-------- Working data --------
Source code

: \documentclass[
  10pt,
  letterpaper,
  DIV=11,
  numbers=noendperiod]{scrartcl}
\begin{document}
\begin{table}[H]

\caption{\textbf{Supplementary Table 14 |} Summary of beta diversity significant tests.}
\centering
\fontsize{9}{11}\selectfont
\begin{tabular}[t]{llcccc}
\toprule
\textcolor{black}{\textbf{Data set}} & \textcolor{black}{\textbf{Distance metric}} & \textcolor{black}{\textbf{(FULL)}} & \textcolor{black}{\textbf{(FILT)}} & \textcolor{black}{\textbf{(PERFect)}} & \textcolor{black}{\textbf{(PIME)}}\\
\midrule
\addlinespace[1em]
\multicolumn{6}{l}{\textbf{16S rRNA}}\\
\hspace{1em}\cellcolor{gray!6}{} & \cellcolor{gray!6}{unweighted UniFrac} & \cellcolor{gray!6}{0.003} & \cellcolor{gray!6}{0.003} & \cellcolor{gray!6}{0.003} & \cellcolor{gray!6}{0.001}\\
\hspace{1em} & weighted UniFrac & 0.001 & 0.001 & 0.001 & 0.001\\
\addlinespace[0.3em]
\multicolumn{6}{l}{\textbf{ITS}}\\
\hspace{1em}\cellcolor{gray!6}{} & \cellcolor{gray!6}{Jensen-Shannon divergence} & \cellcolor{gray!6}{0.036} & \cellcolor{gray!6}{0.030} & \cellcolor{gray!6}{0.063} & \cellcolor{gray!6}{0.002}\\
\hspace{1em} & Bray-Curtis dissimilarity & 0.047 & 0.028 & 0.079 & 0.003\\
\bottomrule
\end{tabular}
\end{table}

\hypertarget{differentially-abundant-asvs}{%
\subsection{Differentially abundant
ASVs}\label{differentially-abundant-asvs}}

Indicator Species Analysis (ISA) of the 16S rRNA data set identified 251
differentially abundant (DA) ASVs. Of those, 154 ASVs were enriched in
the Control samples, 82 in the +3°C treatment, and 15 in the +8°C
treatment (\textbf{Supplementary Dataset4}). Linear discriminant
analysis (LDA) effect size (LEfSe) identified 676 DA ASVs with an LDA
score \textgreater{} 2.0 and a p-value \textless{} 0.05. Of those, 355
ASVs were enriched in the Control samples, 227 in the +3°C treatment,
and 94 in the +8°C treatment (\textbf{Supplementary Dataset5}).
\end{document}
--------
-------- Working data --------
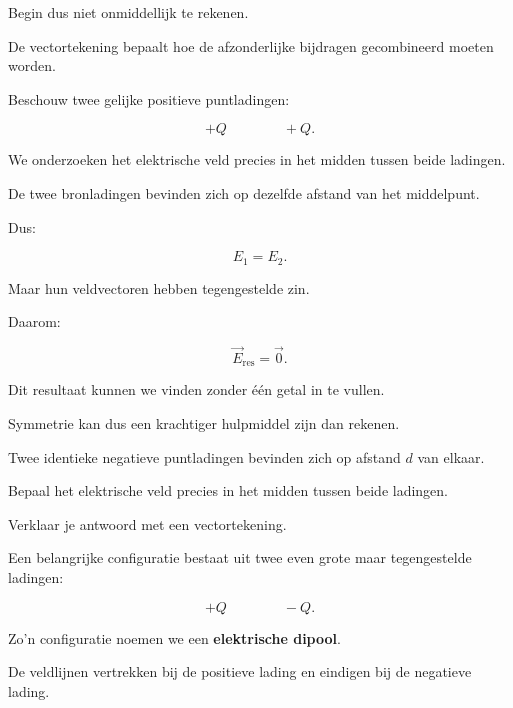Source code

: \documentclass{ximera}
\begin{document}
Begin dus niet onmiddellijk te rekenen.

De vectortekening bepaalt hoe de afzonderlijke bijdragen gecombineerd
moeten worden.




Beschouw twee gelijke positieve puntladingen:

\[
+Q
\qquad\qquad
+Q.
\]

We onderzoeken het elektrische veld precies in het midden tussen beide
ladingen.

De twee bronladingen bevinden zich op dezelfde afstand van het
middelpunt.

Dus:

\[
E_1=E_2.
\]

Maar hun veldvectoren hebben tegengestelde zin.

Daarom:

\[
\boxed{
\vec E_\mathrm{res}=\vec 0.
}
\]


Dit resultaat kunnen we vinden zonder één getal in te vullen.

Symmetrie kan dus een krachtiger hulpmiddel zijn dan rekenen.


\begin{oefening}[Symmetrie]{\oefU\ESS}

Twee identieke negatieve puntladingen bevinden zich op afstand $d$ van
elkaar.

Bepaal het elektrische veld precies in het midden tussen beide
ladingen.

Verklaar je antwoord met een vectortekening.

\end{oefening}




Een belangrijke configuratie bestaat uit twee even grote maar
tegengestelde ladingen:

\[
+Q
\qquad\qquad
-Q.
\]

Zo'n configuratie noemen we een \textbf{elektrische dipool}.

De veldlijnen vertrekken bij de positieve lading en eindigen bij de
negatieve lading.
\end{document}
--------
-------- Working data --------
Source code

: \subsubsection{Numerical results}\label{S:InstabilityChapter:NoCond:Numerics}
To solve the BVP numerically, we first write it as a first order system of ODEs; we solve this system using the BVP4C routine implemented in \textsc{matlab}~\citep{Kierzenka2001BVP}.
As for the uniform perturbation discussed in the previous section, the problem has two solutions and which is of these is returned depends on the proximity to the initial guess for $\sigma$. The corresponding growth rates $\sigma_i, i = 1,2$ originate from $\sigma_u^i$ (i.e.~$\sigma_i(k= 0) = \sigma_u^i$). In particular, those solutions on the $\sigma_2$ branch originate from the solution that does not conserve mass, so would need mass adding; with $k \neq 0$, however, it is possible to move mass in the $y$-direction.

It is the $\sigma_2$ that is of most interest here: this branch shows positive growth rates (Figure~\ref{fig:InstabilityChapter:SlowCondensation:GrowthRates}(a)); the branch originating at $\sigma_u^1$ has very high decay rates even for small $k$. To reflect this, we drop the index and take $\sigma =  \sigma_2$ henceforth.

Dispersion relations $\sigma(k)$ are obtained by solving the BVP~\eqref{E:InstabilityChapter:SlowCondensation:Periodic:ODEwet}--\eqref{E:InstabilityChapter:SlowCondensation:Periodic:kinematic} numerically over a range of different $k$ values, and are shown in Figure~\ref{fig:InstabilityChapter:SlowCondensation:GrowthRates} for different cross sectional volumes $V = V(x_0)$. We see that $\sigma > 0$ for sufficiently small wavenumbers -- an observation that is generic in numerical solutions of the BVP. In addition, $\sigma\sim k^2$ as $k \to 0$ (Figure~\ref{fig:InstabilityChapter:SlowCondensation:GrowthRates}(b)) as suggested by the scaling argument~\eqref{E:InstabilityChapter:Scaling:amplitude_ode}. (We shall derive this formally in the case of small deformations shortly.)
--------
> **Try it**: Only a number is wanted here: the count of lines in the data that contain the string "elektrische".

> **Completed task**: 3